Josh S. tells in his blog that the opposite direction of polymorphic
will get into trouble together with has_many through.
This is the url:
http://blog.hasmanythrough.com/articles/2006/04/03/polymorphic-through
I do that according to Josh S.'s procedure:
class Tagging < ActiveRecord::Base
belongs_to :tag
belongs_to :taggable, :polymorphic => true
belongs_to :article, :class_name => “Article”,
:foreign_key => “taggable_id”,
:conditions => “taggable_type = ‘Article’”
belongs_to :user, :class_name => “User”,
:foreign_key => “taggable_id”,
:conditions => “taggable_type = ‘Book’”
end
class Tag < ActiveRecord::Base
has_many :taggings
has_many :articles, :through => :taggings, :source => :article
has_many :users, :through => :taggings, :source => :user
end
Then,according to the blog, Tag.find_by_name(“123”).articles
should get such SQL as:
SELECT articles.* FROM articles INNER JOIN taggings ON articles.id =
taggings.taggable_id WHERE (taggings.taggable_type = ‘Article’ AND
(taggings.tag_id = 1))
However, the “conditions” of the association can not work under my
enviroment:
I can only get SQL of this :
SELECT articles.* FROM articles INNER JOIN taggings ON articles.id =
taggings.taggable_id WHERE (taggings.tag_id = 1)
Therefore,wrong resultsets are returned.
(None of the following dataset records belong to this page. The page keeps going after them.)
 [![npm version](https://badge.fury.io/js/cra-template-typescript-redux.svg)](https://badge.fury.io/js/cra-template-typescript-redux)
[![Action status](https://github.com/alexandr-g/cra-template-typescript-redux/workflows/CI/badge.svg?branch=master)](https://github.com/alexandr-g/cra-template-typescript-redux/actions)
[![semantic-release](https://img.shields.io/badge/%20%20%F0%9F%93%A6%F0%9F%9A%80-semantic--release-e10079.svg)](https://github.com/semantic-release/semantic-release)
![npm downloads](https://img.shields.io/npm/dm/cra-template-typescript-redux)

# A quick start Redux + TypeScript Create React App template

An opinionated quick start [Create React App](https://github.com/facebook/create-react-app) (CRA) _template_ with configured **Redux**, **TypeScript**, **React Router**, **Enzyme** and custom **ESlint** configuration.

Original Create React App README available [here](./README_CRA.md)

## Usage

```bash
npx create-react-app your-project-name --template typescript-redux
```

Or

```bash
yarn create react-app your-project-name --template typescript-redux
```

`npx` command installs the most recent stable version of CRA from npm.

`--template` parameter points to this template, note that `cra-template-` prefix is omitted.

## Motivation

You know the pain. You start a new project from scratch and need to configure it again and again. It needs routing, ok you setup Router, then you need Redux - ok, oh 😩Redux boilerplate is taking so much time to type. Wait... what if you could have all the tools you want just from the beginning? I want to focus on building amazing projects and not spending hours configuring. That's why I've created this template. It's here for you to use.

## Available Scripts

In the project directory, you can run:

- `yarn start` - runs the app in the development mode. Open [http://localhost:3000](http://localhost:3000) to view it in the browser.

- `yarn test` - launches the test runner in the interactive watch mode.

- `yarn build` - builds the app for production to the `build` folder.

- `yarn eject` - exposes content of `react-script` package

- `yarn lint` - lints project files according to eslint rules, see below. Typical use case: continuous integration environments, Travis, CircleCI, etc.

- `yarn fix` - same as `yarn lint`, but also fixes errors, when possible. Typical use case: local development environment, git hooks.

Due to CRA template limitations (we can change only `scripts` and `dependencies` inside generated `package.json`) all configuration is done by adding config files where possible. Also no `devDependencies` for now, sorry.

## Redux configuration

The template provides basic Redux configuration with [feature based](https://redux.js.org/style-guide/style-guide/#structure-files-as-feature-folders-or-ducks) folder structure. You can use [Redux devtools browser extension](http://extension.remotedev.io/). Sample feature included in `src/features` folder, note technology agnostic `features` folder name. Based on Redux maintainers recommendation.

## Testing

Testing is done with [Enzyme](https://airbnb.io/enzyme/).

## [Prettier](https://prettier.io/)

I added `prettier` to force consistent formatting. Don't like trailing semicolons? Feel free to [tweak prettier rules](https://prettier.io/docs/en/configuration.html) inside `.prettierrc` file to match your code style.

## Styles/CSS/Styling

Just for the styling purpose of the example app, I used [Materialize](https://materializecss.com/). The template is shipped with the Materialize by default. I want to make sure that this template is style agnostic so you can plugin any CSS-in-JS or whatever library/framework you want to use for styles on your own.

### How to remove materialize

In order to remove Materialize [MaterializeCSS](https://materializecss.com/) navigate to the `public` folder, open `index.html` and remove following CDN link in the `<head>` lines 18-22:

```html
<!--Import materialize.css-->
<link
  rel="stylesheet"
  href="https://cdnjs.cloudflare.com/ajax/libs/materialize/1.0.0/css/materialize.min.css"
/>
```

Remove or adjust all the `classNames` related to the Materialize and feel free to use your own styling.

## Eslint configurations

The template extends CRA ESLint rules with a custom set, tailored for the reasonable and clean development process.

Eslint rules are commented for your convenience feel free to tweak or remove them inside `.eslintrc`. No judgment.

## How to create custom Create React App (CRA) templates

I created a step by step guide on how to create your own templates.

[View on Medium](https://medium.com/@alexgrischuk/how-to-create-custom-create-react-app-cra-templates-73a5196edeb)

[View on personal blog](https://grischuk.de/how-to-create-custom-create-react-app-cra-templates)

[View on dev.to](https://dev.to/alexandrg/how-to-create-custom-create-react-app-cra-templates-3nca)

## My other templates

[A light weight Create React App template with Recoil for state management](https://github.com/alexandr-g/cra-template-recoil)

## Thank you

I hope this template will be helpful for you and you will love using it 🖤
What is the matter with the
association? Anyone who can help me with the strange question?
Thanks!
Sorry for my typing the question, the text body should be :
class Tagging < ActiveRecord::Base
belongs_to :tag
belongs_to :taggable, :polymorphic => true
belongs_to :article, :class_name => “Article”,
:foreign_key => “taggable_id”,
:conditions => “taggable_type = ‘Article’”
belongs_to :user, :class_name => “User”,
:foreign_key => “taggable_id”,
:conditions => “taggable_type = ‘User’”
end
Charlie wrote:
Even I write the :conditions in such words it can still work!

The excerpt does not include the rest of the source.